Which lines below hold the word "burdensharing"? Copy all of them.

[Extracted entries]

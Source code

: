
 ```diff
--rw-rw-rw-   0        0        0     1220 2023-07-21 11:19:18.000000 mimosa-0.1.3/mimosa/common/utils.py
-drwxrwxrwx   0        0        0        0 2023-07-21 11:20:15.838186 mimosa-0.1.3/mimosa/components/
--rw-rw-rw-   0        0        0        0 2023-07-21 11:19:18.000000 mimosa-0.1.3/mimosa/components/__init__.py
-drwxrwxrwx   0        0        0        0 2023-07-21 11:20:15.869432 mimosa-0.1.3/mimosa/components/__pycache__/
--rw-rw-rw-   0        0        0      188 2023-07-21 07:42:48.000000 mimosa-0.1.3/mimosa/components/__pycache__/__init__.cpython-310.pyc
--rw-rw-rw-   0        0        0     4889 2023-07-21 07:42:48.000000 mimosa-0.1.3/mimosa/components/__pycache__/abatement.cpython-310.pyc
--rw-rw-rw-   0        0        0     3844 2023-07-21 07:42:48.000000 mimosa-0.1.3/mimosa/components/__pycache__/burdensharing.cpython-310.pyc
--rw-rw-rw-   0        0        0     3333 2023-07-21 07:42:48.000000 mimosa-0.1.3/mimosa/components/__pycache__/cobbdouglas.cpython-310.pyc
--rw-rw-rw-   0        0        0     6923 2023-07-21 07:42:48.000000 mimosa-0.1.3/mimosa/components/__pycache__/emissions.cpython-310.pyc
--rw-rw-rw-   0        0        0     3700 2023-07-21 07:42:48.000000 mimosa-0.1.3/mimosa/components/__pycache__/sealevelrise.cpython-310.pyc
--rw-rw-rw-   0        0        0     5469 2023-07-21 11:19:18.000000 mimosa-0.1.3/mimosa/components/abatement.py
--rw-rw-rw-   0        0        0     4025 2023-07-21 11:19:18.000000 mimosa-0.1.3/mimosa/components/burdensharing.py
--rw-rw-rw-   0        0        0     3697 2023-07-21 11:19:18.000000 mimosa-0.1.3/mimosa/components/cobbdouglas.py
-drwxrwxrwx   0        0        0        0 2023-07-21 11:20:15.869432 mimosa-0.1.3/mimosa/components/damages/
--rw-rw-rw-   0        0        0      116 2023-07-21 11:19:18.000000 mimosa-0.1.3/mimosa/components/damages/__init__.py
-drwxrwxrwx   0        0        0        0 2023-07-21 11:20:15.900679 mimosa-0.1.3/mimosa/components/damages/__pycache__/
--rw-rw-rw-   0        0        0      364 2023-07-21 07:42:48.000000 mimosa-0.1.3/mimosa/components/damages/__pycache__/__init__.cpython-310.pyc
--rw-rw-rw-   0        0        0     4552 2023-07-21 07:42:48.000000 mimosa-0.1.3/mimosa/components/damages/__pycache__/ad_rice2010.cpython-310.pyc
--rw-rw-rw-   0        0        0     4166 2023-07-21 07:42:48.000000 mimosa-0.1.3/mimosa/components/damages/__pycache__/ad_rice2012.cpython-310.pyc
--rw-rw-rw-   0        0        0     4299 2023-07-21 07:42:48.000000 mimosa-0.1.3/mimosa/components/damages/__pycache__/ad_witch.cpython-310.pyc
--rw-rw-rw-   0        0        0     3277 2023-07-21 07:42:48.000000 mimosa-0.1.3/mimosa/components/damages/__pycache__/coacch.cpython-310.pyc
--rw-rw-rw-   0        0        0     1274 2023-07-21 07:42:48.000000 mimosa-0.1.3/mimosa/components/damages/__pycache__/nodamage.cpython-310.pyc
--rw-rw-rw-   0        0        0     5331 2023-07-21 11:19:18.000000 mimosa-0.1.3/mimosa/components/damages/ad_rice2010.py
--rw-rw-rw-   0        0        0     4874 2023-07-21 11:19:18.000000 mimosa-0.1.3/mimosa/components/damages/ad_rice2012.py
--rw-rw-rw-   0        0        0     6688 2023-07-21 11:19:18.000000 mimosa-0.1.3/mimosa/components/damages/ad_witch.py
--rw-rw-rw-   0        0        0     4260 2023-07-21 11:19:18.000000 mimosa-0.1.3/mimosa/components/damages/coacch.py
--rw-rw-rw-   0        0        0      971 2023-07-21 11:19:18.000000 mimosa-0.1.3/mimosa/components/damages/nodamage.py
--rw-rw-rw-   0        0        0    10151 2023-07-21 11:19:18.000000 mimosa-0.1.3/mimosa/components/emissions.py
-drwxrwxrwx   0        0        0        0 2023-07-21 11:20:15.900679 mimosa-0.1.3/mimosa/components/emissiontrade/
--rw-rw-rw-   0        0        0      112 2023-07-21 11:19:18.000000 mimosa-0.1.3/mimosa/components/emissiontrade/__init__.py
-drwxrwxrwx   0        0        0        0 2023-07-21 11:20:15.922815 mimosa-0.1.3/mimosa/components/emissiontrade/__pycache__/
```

[/Extracted entries]

→ **Solution for this problem**:
--rw-rw-rw-   0        0        0     3844 2023-07-21 07:42:48.000000 mimosa-0.1.3/mimosa/components/__pycache__/burdensharing.cpython-310.pyc
--rw-rw-rw-   0        0        0     4025 2023-07-21 11:19:18.000000 mimosa-0.1.3/mimosa/components/burdensharing.py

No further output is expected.